▸ What you are asked to do:
Go through the records below and copy out every line that contains the word "example".

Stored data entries
- - - - - - -

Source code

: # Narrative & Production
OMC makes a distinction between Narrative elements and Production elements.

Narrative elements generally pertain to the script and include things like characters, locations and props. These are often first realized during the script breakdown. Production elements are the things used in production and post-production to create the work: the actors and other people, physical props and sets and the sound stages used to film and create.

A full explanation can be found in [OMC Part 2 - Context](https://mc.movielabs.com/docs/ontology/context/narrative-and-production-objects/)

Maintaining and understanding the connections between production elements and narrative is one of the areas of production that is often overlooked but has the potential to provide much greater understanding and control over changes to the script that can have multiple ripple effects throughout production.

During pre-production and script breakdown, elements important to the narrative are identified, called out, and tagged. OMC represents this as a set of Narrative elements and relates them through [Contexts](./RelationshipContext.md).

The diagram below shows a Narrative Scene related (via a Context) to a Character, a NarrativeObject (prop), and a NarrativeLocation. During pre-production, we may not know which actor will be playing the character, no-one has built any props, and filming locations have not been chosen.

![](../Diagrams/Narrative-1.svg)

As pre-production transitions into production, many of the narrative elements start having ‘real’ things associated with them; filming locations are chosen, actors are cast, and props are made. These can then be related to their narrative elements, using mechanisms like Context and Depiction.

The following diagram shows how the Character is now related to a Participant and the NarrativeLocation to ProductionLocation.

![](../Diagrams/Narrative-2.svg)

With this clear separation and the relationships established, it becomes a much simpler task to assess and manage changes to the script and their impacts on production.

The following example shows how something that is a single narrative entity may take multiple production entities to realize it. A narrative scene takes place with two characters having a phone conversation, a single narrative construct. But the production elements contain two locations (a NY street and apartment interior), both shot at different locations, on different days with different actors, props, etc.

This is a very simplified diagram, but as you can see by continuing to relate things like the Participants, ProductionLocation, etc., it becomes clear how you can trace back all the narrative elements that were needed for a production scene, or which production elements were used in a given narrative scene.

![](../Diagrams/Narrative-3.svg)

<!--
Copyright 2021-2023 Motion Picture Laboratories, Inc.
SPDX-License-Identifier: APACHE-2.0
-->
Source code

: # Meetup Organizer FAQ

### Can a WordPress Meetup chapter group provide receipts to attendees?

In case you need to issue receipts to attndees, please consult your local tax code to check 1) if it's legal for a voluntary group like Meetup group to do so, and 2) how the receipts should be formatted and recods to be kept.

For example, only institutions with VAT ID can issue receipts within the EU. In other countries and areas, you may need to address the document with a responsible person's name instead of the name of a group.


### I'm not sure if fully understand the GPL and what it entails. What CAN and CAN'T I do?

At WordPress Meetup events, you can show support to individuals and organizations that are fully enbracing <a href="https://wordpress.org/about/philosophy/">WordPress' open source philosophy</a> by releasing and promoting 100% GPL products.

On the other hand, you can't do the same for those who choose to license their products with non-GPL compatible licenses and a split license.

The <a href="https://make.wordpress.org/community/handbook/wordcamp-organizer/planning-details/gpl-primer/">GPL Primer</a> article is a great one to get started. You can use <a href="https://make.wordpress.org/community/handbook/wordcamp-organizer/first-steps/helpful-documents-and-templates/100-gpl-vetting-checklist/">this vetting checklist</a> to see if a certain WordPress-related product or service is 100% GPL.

- - - - - - -

▸ Solution to the exercise:
The following example shows how something that is a single narrative entity may take multiple production entities to realize it. A narrative scene takes place with two characters having a phone conversation, a single narrative construct. But the production elements contain two locations (a NY street and apartment interior), both shot at different locations, on different days with different actors, props, etc.
For example, only institutions with VAT ID can issue receipts within the EU. In other countries and areas, you may need to address the document with a responsible person's name instead of the name of a group.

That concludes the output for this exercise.